According to Washington D.C. Metro Police records, Gordon David Lister had held a senior post at the Star Reporter, a supermarket tabloid, and had disappeared after Jack Thomson, owner of the paper and son of Nazi doctor Nikolaus Rothmann, had vanished from his cabin cruiser on the Anacostia River.
The Soul Collector ran another check and confirmed that Gordon Lister was the brother of the man she’d killed in Florida. What she wanted to know now was, who had ordered the hit? Predictably, Havi wouldn’t tell her, saying only that her next job was on the secure site they used. But she could see no reason for Rothmann to have done away with his accomplice’s sibling. It was much more likely that someone was putting the squeeze on Rothmann himself. But who?
A loud ping came from her laptop. She turned back to it and looked at a small section of print ringed in red. It was part of an internal memorandum written by a Major Hexton of the Maine State Police in Portland. In a group led by FBI violent crime Director Peter Sebastian was one Matthew John Wells, holder of British passport number…
Sara turned off the computers and put the laptop in the carry-on bag that she had permanently packed. The plastic switchblade was in her underwear. She was out of the door in less than three minutes. For once, she welcomed the pain that pulsed and clenched across her upper back. It would keep her mind on the job.
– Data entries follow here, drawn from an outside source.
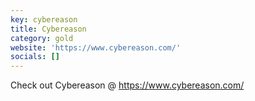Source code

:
 ```yaml
---
key: cybereason
title: Cybereason
category: gold
website: 'https://www.cybereason.com/'
socials: []
---
```


Check out Cybereason @ https://www.cybereason.com/
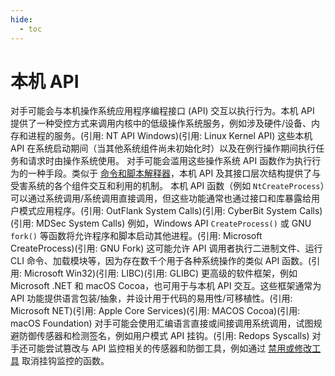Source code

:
 ```yaml
---
hide:
  - toc
---
```


# 本机 API

对手可能会与本机操作系统应用程序编程接口 (API) 交互以执行行为。本机 API 提供了一种受控方式来调用内核中的低级操作系统服务，例如涉及硬件/设备、内存和进程的服务。(引用: NT API Windows)(引用: Linux Kernel API) 这些本机 API 在系统启动期间（当其他系统组件尚未初始化时）以及在例行操作期间执行任务和请求时由操作系统使用。  对手可能会滥用这些操作系统 API 函数作为执行行为的一种手段。类似于 [命令和脚本解释器](https://attack.mitre.org/techniques/T1059)，本机 API 及其接口层次结构提供了与受害系统的各个组件交互和利用的机制。  本机 API 函数（例如 <code>NtCreateProcess</code>）可以通过系统调用/系统调用直接调用，但这些功能通常也通过接口和库暴露给用户模式应用程序。(引用: OutFlank System Calls)(引用: CyberBit System Calls)(引用: MDSec System Calls) 例如，Windows API <code>CreateProcess()</code> 或 GNU <code>fork()</code> 等函数将允许程序和脚本启动其他进程。(引用: Microsoft CreateProcess)(引用: GNU Fork) 这可能允许 API 调用者执行二进制文件、运行 CLI 命令、加载模块等，因为存在数千个用于各种系统操作的类似 API 函数。(引用: Microsoft Win32)(引用: LIBC)(引用: GLIBC)  更高级的软件框架，例如 Microsoft .NET 和 macOS Cocoa，也可用于与本机 API 交互。这些框架通常为 API 功能提供语言包装/抽象，并设计用于代码的易用性/可移植性。(引用: Microsoft NET)(引用: Apple Core Services)(引用: MACOS Cocoa)(引用: macOS Foundation)  对手可能会使用汇编语言直接或间接调用系统调用，试图规避防御传感器和检测签名，例如用户模式 API 挂钩。(引用: Redops Syscalls) 对手还可能尝试篡改与 API 监控相关的传感器和防御工具，例如通过 [禁用或修改工具](https://attack.mitre.org/techniques/T1562/001) 取消挂钩监控的函数。
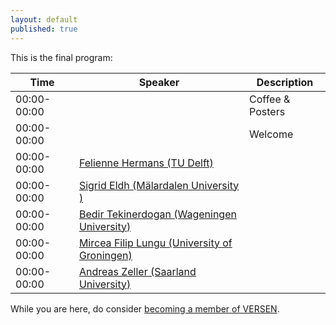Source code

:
 ```yaml
---
layout: default
published: true
---
```


This is the final program:

| Time | Speaker | Description |
|----- | ------  | ---------- |
| 00:00-00:00 |  | Coffee  & Posters |
| 00:00-00:00 |  | Welcome  |
| 00:00-00:00 | [Felienne Hermans (TU Delft)](./hermans) |
| 00:00-00:00 | [Sigrid Eldh (Mälardalen University )](./eldh) |
| 00:00-00:00 | [Bedir Tekinerdogan (Wageningen University)](./tekinerdogan) |
| 00:00-00:00 | [Mircea Filip Lungu (University of Groningen)](./lungu) |
| 00:00-00:00 | [Andreas Zeller (Saarland University)](./zeller) |

While you are here, do consider [becoming a member of VERSEN](http://www.versen.nl/register).
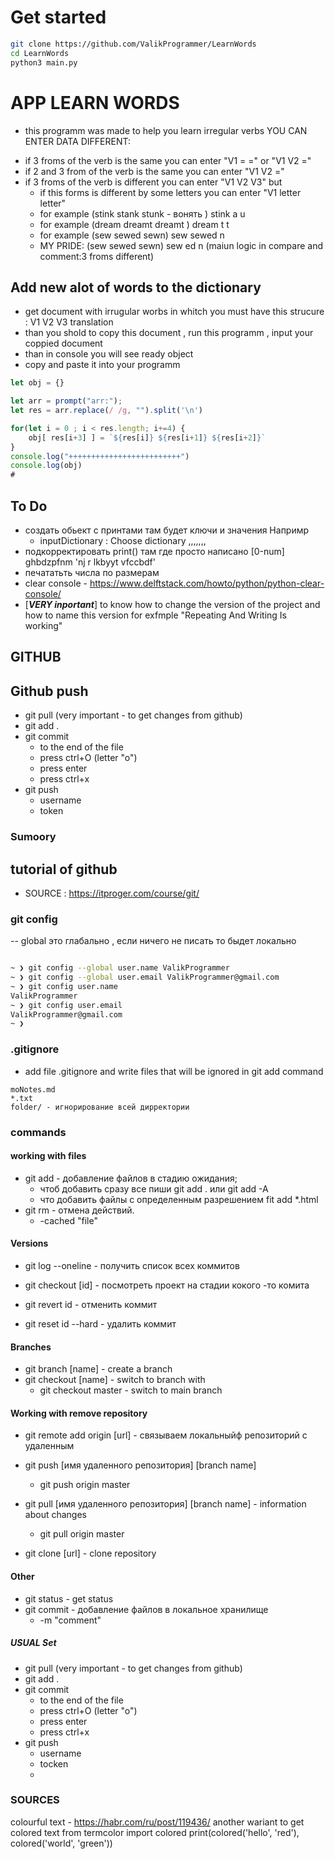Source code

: # Get started
```bash
git clone https://github.com/ValikProgrammer/LearnWords
cd LearnWords
python3 main.py
```
# APP LEARN WORDS
- this programm was made to help you learn irregular verbs
YOU CAN ENTER DATA DIFFERENT:
+ if 3 froms of the verb is the same you can enter  "V1 = =" or "V1 V2 ="
+ if 2 and 3 from of the verb is the same you can enter  "V1 V2 ="
+ if 3 froms of the verb is different you can enter "V1 V2 V3" but
    + if this forms is different by some letters you can enter "V1 letter letter"
    + for example (stink stank stunk - вонять ) stink a u
    + for example (dream dreamt dreamt ) dream t t
    + for example (sew sewed sewn) sew sewed n
    + MY PRIDE: (sew sewed sewn) sew ed n (maiun logic in compare and comment:3 froms different)


## Add new alot of words to the dictionary 
+ get document with irrugular worbs in whitch you must have this strucure : V1 V2 V3 translation
+ than you shold to copy this document , run this programm , input your coppied document
+ than in console you will see ready object
+ copy and paste it into your programm

```javascript
let obj = {}

let arr = prompt("arr:");
let res = arr.replace(/ /g, "").split('\n')

for(let i = 0 ; i < res.length; i+=4) {
    obj[ res[i+3] ] = `${res[i]} ${res[i+1]} ${res[i+2]}`
}
console.log("+++++++++++++++++++++++++")
console.log(obj)
# 
```
## To Do
+ создать обьект с принтами там будет ключи и значения Напримр
	+ inputDictionary : Choose dictionary ,,,,,,,
+ подкорректировать print() там где просто написано [0-num] ghbdzpfnm 'nj r lkbyyt vfccbdf'
+ печататьть числа по размерам
+ clear console - https://www.delftstack.com/howto/python/python-clear-console/
+ [***VERY inportant***] to know how to change the version of the project and how to name this version for exfmple "Repeating And Writing Is working"

## GITHUB
## Github push

<!--+ git clone https://github.com/ValikProgrammer/LearnWords   -->
+ git pull (very important - to get changes from github)
+ git add . 
+ git commit
    + to the end of the file
    + press ctrl+O (letter "o")
    + press enter
    + press ctrl+x
+ git push
    + username
    + token

### Sumoory

## tutorial of github 
+ SOURCE : https://itproger.com/course/git/
### git config
-- global это глабально , если ничего не писать то быдет локально
```bash

~ ❯ git config --global user.name ValikProgrammer                                                                 17:09:54
~ ❯ git config --global user.email ValikProgrammer@gmail.com                                                      17:10:34
~ ❯ git config user.name                                                                                          17:11:04
ValikProgrammer
~ ❯ git config user.email                                                                                         17:11:15
ValikProgrammer@gmail.com
~ ❯     

```
### .gitignore
+ add file .gitignore and write files that will be ignored in git add command
```
moNotes.md
*.txt
folder/ - игнорирование всей дирректории
```


### commands
#### working with files
+ git add - добавление файлов в стадию ожидания;
    + чтоб добавить сразу все пиши git add . или git add -A
    + что добавить файлы с определенным разрешением fit add *.html
+ git rm - отмена действий.
    + -cached "file"

#### Versions
+ git log --oneline - получить список всех коммитов
+ git checkout [id] - посмотреть проект на стадии кокого -то комита

+ git revert id - отменить коммит
+ git reset id --hard - удалить коммит

#### Branches
+ git branch [name] - create a branch
+ git checkout [name] - switch to branch with 
    + git checkout master - switch to main branch

#### Working with remove repository
+ git remote add origin [url] - связываем локальныйф репозиторий с удаленным
+ git push [имя удаленного репозитория] [branch name]
    + git push origin master

+ git pull [имя удаленного репозитория] [branch name] - information about changes
    + git pull origin master

+  git clone [url] - clone repository
#### Other
+ git status - get status
+ git commit - добавление файлов в локальное хранилище
    + -m "comment"



##### USUAL Set

<!--+ git clone https://github.com/ValikProgrammer/LearnWords   -->
+ git pull (very important - to get changes from github)
+ git add . 
+ git commit
    + to the end of the file
    + press ctrl+O (letter "o")
    + press enter
    + press ctrl+x
+ git push
    + username
    + tocken
    + 
### SOURCES
colourful text - https://habr.com/ru/post/119436/
another wariant to get colored text
from termcolor import colored
print(colored('hello', 'red'), colored('world', 'green'))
We had dinner on the outskirts of Portland. The diner was obviously a law enforcement haunt as nobody was perturbed when a uniformed cop came in and started whispering in Peter Sebastian’s ear. There was insignia on his shoulders and a badge identifying him as Major Jake Hexton. I nudged Quincy Jerome. Major Hexton looked decidedly warm under the collar.
The FBI man turned to us. ‘We’re leaving.’
‘Haven’t had dessert yet,’ Quincy muttered.
‘What’s going on?’ I asked.
‘Nora Jacobsen’s on the move,’ Sebastian said. He got into the major’s car. Quincy and I piled into the back, which meant that Arthur Bimsdale was crushed against the door. He bore the position without complaint.
We drove for about ten minutes, through the lights of the city at first and then down narrow roads with only occasional houses on either side. Major Hexton drove skillfully, talking frequently on the radio. He killed his lights before coming to a halt about fifty yards from a low building with a single light outside.